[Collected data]

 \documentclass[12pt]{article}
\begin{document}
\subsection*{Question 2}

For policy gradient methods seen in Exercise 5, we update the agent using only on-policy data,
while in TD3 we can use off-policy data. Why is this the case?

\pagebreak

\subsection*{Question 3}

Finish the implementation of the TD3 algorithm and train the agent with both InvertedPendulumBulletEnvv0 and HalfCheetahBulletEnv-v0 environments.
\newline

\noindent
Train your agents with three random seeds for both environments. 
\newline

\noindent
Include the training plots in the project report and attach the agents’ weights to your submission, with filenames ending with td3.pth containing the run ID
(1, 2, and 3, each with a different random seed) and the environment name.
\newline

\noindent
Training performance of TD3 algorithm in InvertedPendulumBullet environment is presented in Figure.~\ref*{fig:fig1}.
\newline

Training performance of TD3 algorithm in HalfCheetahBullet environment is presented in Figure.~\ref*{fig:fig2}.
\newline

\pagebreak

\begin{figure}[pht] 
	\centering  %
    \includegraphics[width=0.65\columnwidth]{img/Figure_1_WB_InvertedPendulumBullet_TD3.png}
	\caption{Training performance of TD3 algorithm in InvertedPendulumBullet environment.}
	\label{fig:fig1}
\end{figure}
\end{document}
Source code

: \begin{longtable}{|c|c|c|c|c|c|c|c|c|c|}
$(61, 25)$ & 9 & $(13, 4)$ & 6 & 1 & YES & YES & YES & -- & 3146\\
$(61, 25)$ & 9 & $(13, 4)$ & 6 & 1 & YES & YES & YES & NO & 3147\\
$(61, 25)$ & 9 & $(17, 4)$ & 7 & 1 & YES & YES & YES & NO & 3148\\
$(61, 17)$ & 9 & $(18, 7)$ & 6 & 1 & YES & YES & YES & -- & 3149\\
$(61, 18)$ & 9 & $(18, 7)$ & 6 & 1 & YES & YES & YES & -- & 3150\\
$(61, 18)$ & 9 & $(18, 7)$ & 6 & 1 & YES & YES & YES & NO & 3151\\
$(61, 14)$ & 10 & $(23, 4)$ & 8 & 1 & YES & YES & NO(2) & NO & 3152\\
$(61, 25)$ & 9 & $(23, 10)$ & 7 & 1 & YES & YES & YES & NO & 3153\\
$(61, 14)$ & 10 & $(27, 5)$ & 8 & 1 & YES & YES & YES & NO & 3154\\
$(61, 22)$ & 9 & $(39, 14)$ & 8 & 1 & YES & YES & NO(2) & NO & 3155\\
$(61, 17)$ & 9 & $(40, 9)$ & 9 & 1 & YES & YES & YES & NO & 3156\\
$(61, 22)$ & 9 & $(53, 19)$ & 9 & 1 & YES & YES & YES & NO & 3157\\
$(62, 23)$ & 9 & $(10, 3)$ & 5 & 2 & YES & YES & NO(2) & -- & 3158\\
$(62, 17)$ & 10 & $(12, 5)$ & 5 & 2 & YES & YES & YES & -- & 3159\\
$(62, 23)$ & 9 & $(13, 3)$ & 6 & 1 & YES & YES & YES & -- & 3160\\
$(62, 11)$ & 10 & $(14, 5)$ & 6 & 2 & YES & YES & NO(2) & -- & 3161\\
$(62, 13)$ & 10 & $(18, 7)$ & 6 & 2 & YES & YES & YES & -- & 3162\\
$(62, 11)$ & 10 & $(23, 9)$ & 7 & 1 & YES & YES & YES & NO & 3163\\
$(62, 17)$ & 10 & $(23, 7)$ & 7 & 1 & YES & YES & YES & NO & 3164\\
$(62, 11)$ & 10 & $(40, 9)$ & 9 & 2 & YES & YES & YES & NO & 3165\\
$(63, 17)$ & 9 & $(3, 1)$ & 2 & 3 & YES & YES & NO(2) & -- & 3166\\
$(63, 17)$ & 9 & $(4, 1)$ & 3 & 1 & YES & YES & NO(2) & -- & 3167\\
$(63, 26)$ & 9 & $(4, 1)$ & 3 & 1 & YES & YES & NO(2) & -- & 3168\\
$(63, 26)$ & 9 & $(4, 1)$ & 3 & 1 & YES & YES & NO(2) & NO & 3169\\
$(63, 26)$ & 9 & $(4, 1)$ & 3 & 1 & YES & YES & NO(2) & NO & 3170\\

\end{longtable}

> [Exercise directions] Search the entries for the word "begin". Copy each line where it appears.

> [Completed task]
\begin{document}
\begin{figure}[pht] 
: \begin{longtable}{|c|c|c|c|c|c|c|c|c|c|}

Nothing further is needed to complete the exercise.